Изменить стиль страницы

Мэреин стал медленно подниматься, грозя развалить весь шатёр, люди по другую сторону стола вскочили с мест, хватаясь за оружие – все правила о соблюдении мира были начисто забыты, и ни я, никто бы другой на моём месте их не осудил.

– Освободи его немедленно! – голос Доррена дрожал от возмущения, – иначе…

Но «иначе» произошло быстрее. Геррет вдруг перестал вопить и корчиться на земле, а руки Мартина мгновенно оказались спутанными длинными серебристо‑белыми толстыми нитями, слишком светлыми в полумраке шатра. Видимо, Хулдред израсходовал на заклинание все силы, потому что, зашатавшись, рухнул прямо в каменные объятия Мэропа. Мэреин уважительно хмыкнув, крепко пожал руку воина. Я, по примеру Мэропа, встал и, подойдя к Хулдреду, который снова поднялся на ноги, но уже опираясь на костыль, поданный ему Мэропом, пожал ему руку. Бледноликий воин ответил крепким, но осторожным рукопожатием, ведь он не мог чувствовать мою руку. Я думал, что пожму мертвенно холодную ладонь, но вместо этого ощутил лишь приятную прохладу, свойственную и живым. Пальцы Хулдреда гнулись с трудом, но рука была абсолютно живой, человеческой. Это меня почему‑то приятно удивило. И уже в очередной раз я подумал, если нам суждено выжить, я просто обязан буду поручиться за Хулдреда перед Альдис и пригласить его на Ленос в качестве стража границы. Думаю, он не откажется. Я думал на индивидуальной волне, и воин не мог слышать мои мысли, и я тихо изложил ему свои планы. Он посмотрел на меня долгим взглядом, от которого мне стало как‑то теплее, теперь прямой взгляд в мёртвые неподвижные глаза вызывал у меня иные чувства. Этот взгляд словно бы связал нас невидимыми узами, узами крепче любых магических пут, узами признательности и бескорыстной настоящей дружбы.
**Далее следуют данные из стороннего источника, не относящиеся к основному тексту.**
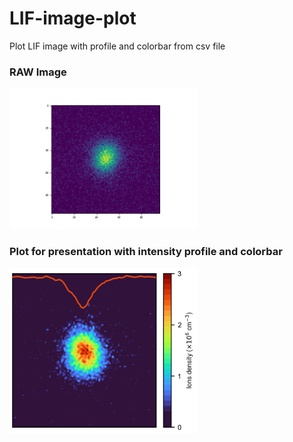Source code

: # LIF-image-plot
Plot LIF image with profile and colorbar from csv file

### RAW Image
<img src="LIF_RAW.png" width="300" />

### Plot for presentation with intensity profile and colorbar
<img src="LIF.png" width="300" />
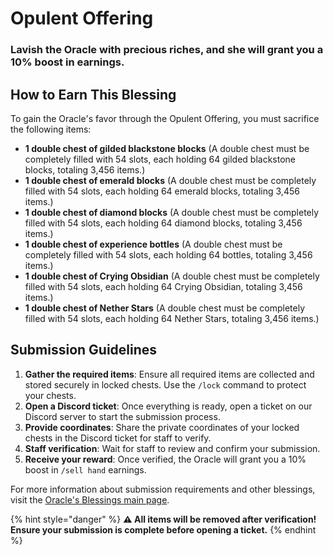# Opulent Offering

### Lavish the Oracle with precious riches, and she will grant you a 10% boost in earnings.

## How to Earn This Blessing

To gain the Oracle's favor through the Opulent Offering, you must sacrifice the following items:

- **1 double chest of gilded blackstone blocks** (A double chest must be completely filled with 54 slots, each holding 64 gilded blackstone blocks, totaling 3,456 items.)
- **1 double chest of emerald blocks** (A double chest must be completely filled with 54 slots, each holding 64 emerald blocks, totaling 3,456 items.)
- **1 double chest of diamond blocks** (A double chest must be completely filled with 54 slots, each holding 64 diamond blocks, totaling 3,456 items.)
- **1 double chest of experience bottles** (A double chest must be completely filled with 54 slots, each holding 64 bottles, totaling 3,456 items.)
- **1 double chest of Crying Obsidian** (A double chest must be completely filled with 54 slots, each holding 64 Crying Obsidian, totaling 3,456 items.)
- **1 double chest of Nether Stars** (A double chest must be completely filled with 54 slots, each holding 64 Nether Stars, totaling 3,456 items.)

## Submission Guidelines

1. **Gather the required items**: Ensure all required items are collected and stored securely in locked chests. Use the `/lock` command to protect your chests.
2. **Open a Discord ticket**: Once everything is ready, open a ticket on our Discord server to start the submission process.
3. **Provide coordinates**: Share the private coordinates of your locked chests in the Discord ticket for staff to verify.
4. **Staff verification**: Wait for staff to review and confirm your submission.
5. **Receive your reward**: Once verified, the Oracle will grant you a 10% boost in `/sell hand` earnings.

For more information about submission requirements and other blessings, visit the [Oracle's Blessings main page](../README.md).

{% hint style="danger" %}
**⚠️ All items will be removed after verification! Ensure your submission is complete before opening a ticket.**
{% endhint %}

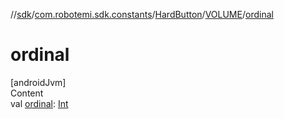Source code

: //[sdk](../../../../index.md)/[com.robotemi.sdk.constants](../../index.md)/[HardButton](../index.md)/[VOLUME](index.md)/[ordinal](ordinal.md)



# ordinal  
[androidJvm]  
Content  
val [ordinal](ordinal.md): [Int](https://kotlinlang.org/api/latest/jvm/stdlib/kotlin/-int/index.html)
– Это лишь малая часть того, что я могу для тебя сделать. Я перед тобой в неоплатном долгу.

Он низко поклонился и благодарно пожал мне руку. Я улыбнулся ему и вернулся во главу стола, успокаивать собрание, которое уже утихомирилось без моего посильного участия. Вполголоса говоря с Хулдредом, я слышал, как Мартин ругался на чём свет стоит, требуя освободить его от сдерживающих пут. Первым не выдержал Вал, видимо, изощрённая ругань на Варатхэ, чёрном наречии, тем более в столь злобном исполнении, смутила всех. Он порывисто шагнул к безуспешно дёргавшему связанными руками Мартину и выуженным откуда‑то ножом, попытался перерезать, на вид хоть и крепкие, но всё же довольно тонкие верёвки, но нож лишь скользнул по шелковистом нитям и, едва не порезав своего владельца, упал на земляной пол, не причинив путам сколь‑нибудь видимого ущерба.

Все уже давно хохотали в голос, потешаясь над Мартином, а Хулдреда то и дело дружески хлопали по спине и плечам. Эта демонстрация благородной силы произвела на военачальников куда большее впечатление, нежели спасение их главнокомандующего и одного из самых великих людских правителей, видимо потому, что спасение в бою не являлось для настоящего воина подвигом, а благородная светлая магия, применённая для защиты слабого, к тому же того, кого едва знаешь и для восстановления мира, а не ради нападения или собственного тщеславия – это дело другое, особенно для людей, не имеющих дело с магией, людей, привыкших признавать только силу оружия, но в глубине души ненавидящих своё ремесло воина.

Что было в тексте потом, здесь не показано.